Alors commence le vrai calvaire. Ma mère arrive aux urgences du HUG à 12h30. Elle est immédiatement prise en charge par deux infirmières qui essaient de la rassurer. Une heure se passe. Puis une autre. Une infirmière installe un appareil sophistiqué qui mesure le pouls, la pression et sans doute mille autres choses. Trois heures plus tard, une autre infirmière vient lui dire qu'un médecin va passer. Malgré ma présence, ma mère est dans un état de stress indescriptible. Dans les cellules voisines, on entend un dealer insulter les infirmières, puis se battre avec elles. L'une d'elles aura besoin d'une poche de glace sur le front pour soulager sa douleur d'avoir été frappée à coups de poing. Il est bientôt 17 heures : le médecin passe, jette un œil rapide (je ne dis pas distrait) sur les feuilles d'examens. À ma mère qui lui demande ce qu'elle a, il répond qu'il ne peut rien lui dire. Il faut faire une radio. Allez hop, on emmène la patiente à l'autre bout de l'hôpital. Elle en revient deux heures plus tard. Une nouvelle infirmière lui promet qu'un médecin va passer très bientôt. Il va être 19 heures. La même infirmière me fait rermarquer que la cafétéria ferme dans une demi-heure, et qu'il faut que je me dépêche si je veux grignoter quelque chose. Quant à ma mère, elle n'a rien mangé depuis ce matin, et n'a rien le droit d'avaler. Véto du médecin. Enfin, vers 21 heures, un médecin passe la voir, un autre encore, pour lui dire que les résultats de la radio ne sont pas clairs et qu'il faut faire un scanner. Très bien, dit ma mèrer. Et ce sera pour quand ? Pas avant 3 heures du matin, dit l'homme en blanc sans rigoler. Nous sommes surchargés. Une autre attente commence donc. Interdiction de boire ou de manger, et d'aller aux toilettes. Finalement, ma mère part vers la scanner à 4 heures du matin. Sans avoir fermé l'œil de la nuit. En me faisant comprendre que l'au-revoir que je lui lance risque d'être un adieu définitif…

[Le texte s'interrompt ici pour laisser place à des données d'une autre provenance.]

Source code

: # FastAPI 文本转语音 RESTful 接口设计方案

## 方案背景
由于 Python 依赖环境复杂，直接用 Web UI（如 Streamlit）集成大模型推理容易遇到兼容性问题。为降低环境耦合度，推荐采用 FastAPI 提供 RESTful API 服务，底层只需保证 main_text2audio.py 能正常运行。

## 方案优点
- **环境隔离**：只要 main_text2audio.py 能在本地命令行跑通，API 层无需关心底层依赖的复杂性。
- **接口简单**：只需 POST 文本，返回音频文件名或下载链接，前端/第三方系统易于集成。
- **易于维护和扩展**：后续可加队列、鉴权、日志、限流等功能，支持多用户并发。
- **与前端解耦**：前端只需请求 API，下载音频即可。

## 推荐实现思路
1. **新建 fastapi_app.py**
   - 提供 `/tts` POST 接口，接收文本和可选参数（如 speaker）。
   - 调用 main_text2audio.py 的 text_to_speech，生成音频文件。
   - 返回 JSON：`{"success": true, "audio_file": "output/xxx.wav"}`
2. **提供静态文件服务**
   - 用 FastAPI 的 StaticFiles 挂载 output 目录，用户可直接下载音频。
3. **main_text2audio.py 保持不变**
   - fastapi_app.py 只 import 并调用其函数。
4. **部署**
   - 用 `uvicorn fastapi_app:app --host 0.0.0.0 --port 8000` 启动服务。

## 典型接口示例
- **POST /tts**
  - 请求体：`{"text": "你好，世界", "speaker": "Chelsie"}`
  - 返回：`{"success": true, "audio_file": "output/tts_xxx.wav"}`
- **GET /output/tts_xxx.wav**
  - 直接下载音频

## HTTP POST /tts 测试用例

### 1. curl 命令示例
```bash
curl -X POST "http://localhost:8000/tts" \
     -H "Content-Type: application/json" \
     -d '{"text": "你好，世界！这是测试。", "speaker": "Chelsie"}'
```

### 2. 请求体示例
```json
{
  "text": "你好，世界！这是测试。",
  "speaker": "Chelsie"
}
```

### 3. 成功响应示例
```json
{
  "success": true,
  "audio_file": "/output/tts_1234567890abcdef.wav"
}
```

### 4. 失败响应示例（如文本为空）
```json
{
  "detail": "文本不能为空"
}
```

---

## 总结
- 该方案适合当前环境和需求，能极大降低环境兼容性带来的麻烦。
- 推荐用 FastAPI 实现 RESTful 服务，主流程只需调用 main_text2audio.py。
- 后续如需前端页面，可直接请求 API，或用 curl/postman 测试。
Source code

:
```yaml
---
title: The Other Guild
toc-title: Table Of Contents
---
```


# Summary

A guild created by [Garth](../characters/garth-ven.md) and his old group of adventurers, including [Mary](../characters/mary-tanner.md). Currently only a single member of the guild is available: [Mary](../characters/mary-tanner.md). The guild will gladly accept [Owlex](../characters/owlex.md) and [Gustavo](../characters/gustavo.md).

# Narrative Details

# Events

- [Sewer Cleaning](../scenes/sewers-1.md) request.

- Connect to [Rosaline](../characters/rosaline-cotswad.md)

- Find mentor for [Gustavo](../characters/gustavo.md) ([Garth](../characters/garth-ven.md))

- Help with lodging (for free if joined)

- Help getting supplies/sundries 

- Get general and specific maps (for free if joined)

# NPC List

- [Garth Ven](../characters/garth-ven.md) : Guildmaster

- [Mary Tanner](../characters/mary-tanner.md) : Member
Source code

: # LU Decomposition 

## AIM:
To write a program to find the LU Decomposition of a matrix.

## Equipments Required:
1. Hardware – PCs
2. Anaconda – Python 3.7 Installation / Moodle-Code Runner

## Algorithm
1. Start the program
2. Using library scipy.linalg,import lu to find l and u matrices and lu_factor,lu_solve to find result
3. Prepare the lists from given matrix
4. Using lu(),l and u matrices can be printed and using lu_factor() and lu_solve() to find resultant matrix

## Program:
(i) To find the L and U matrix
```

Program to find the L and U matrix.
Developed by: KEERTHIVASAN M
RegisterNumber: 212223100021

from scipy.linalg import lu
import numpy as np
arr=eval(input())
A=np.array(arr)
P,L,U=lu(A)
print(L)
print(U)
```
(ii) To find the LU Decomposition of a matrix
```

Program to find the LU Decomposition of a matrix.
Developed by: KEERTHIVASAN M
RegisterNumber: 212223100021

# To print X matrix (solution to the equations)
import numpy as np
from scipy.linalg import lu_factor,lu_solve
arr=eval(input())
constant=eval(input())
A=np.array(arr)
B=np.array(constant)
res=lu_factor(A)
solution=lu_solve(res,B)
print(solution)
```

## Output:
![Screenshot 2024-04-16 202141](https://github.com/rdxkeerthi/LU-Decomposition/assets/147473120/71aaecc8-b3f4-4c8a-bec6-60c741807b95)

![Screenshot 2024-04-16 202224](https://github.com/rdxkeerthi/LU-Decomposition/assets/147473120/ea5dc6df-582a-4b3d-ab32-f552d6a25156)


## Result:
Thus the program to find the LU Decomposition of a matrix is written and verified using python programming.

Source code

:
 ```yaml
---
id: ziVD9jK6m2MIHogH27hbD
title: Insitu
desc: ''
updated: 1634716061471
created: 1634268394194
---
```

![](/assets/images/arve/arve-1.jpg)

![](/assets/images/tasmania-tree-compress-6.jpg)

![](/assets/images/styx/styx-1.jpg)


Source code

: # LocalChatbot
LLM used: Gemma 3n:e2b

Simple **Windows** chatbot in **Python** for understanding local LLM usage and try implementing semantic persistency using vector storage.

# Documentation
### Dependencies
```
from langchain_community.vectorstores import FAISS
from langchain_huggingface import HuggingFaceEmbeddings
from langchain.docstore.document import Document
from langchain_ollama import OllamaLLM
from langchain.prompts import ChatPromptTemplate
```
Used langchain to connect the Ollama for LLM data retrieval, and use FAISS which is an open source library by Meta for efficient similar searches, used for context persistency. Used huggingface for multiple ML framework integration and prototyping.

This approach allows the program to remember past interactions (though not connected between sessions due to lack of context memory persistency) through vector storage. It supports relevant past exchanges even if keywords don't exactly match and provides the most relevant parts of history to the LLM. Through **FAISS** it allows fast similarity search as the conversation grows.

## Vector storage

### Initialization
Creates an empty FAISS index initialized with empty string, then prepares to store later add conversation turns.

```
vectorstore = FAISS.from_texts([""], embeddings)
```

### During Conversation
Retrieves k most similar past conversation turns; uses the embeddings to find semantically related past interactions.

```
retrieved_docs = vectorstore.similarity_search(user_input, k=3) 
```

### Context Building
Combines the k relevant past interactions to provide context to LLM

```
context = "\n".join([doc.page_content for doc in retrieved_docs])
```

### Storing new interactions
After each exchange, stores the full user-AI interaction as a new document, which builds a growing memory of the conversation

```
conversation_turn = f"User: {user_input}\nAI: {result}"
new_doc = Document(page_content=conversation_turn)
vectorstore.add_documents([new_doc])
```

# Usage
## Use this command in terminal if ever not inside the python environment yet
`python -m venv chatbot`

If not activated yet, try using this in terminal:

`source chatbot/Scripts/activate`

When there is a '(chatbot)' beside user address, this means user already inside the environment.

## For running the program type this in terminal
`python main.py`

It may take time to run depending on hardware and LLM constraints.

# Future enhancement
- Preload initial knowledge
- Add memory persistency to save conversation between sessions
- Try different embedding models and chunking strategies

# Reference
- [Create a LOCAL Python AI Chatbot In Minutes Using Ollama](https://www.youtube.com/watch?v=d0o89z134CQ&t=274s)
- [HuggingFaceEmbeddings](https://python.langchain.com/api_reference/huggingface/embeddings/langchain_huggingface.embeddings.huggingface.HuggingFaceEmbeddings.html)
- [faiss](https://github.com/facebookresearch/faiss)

L'histoire se termine bien : vers 9 heures le lendemain, une infirmière m'appelle pour me dire que ma mère m'attend. Elle est prête à partir. Elle n'a pas dormi depuis presque 24 heures. À 84 ans, ces choses-là ne comptent pas, n'est-ce pas ! Heureusement (?), l'examen au scanner n'a rien donné. Pas d'embolie, ni de méchant caillot de sang, aucune tache suspecte, rien de rien.
« Sors-moi d'ici ! » me dit-elle d'une voix suppliante, presque éteinte. « Je veux rentrer chez moi »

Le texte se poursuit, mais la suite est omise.